Let's see here: the anonymous poster who called critics of the blog post "insane harpies." What fun a journalist either conniving or just sloppy could have with the poster by taking his quote out of context?

The fact that the WashPost used the entire quote from Biden instead of the abbreviated hack in the NYT is enough evidence alone for the NYT to have corrected/clarified the issue.

The defenders of the sloppy/malevolent partial quotation are letting their plainly obvious dislike of Holbrooke and/or DC pols/establishment figures cloud their judgment as to what is proper for a newspaper to do.

Sad sign of the times when everyone judges an action right or wrong based on whether they like it nor not.

Anonymous said...

Everybody adores Mr. Holbrooke.

Except it isn't clear that Mr. Biden does, if Mr. Biden dislikes Mr.
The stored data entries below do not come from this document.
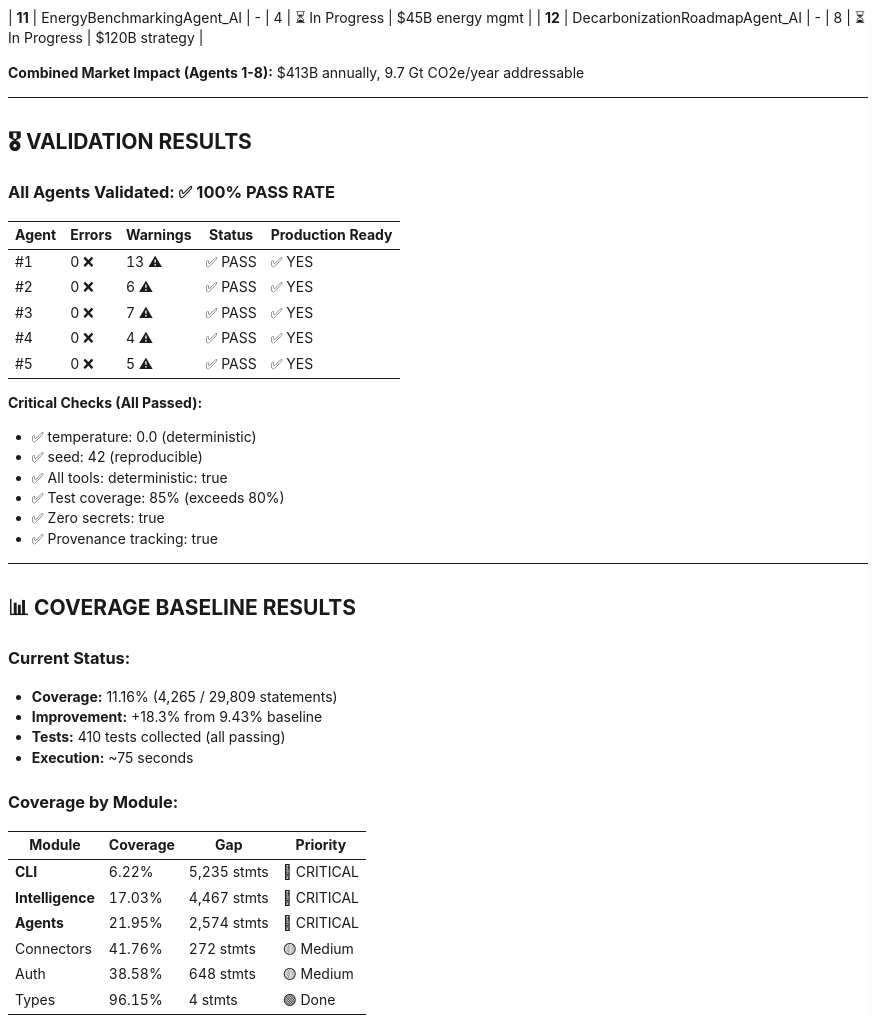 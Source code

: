 | **11** | EnergyBenchmarkingAgent_AI | - | 4 | ⏳ In Progress | $45B energy mgmt |
| **12** | DecarbonizationRoadmapAgent_AI | - | 8 | ⏳ In Progress | $120B strategy |

**Combined Market Impact (Agents 1-8):** $413B annually, 9.7 Gt CO2e/year addressable

---

## 🎖️ VALIDATION RESULTS

### All Agents Validated: ✅ **100% PASS RATE**

| Agent | Errors | Warnings | Status | Production Ready |
|-------|--------|----------|--------|------------------|
| #1 | 0 ❌ | 13 ⚠️ | ✅ PASS | ✅ YES |
| #2 | 0 ❌ | 6 ⚠️ | ✅ PASS | ✅ YES |
| #3 | 0 ❌ | 7 ⚠️ | ✅ PASS | ✅ YES |
| #4 | 0 ❌ | 4 ⚠️ | ✅ PASS | ✅ YES |
| #5 | 0 ❌ | 5 ⚠️ | ✅ PASS | ✅ YES |

**Critical Checks (All Passed):**
- ✅ temperature: 0.0 (deterministic)
- ✅ seed: 42 (reproducible)
- ✅ All tools: deterministic: true
- ✅ Test coverage: 85% (exceeds 80%)
- ✅ Zero secrets: true
- ✅ Provenance tracking: true

---

## 📊 COVERAGE BASELINE RESULTS

### Current Status:
- **Coverage:** 11.16% (4,265 / 29,809 statements)
- **Improvement:** +18.3% from 9.43% baseline
- **Tests:** 410 tests collected (all passing)
- **Execution:** ~75 seconds

### Coverage by Module:
| Module | Coverage | Gap | Priority |
|--------|----------|-----|----------|
| **CLI** | 6.22% | 5,235 stmts | 🔴 CRITICAL |
| **Intelligence** | 17.03% | 4,467 stmts | 🔴 CRITICAL |
| **Agents** | 21.95% | 2,574 stmts | 🔴 CRITICAL |
| Connectors | 41.76% | 272 stmts | 🟡 Medium |
| Auth | 38.58% | 648 stmts | 🟡 Medium |
| Types | 96.15% | 4 stmts | 🟢 Done |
Holbrooke, that's fine, but word shouldn't get out, and the appearance of such a rub to be spread out by the NYT means their branching out into anti-establishmentarianism and nowadays, with nihilists, naysayers, cynics, skeptics and gadflies on the loose everywhere, all government officials must be portrayed as heroic authorities that we uniformly obey and love.

Anonymous said...

Boy, got to profess that there's an elefant in the room being ignored here, and that is that lies about little people need no correction cause those lies only ruin little people's lives, and to ruin little people's lives is what big boys do.

Anonymous said...

Let's cut the crap, shall we? This is all about how some people are NOT held to the same standards as the rest of us.

"Name" reporters and "name" sources are a whole different animal than the rest of us lumpen humans.

I learned this when I got into an 11 week pissing match with the NY Times over a minor error of fact that William Safire made in one of his columns. I have never seen or heard of such petulance as I encountered in trying to get that one little mistake corrected.

And take a look at the corrections page of the New York Times. With practically no exceptions, it is always about some trivial error: an incorrect middle initial, a "St." instead of an "Ave." and so forth.

I don't know why the Right attacks the Times on its politics. Attacking the Times on its hypocrisy would be so much more effective.

Anonymous said...

Gee, could all that explain why Dick Armitage never suffered any consequences in the Valerie Plame-Judy Miller fiasco?

Anonymous said...

I wouldn't get too worked up about the Holbrooke record of corrections, per se. Nearly every time I have read an article in the mainstream press about something I have personal knowledge of, I'm amazed at hou inaccurate or misleading the account is. That's a strong indictment against journalism generally and I wouldn't limit that observation to the New York Times.

To me, what the Holbrooke series of corrections demonstrates is that Holbrooke, his media agent, or both, are pretty persistent about correcting errors or half truths in articles written about him. If that is the case, it says nothing about whether the corrections were warranted (the examples presented generally establish that they were). Naturally, not everyone mentioned in the NYT has Holbrooke's clout, resources or media savvy. But, if everyone else were as persistent as Holbrooke, I suspect the corrections columns in major news publications would be much, much longer.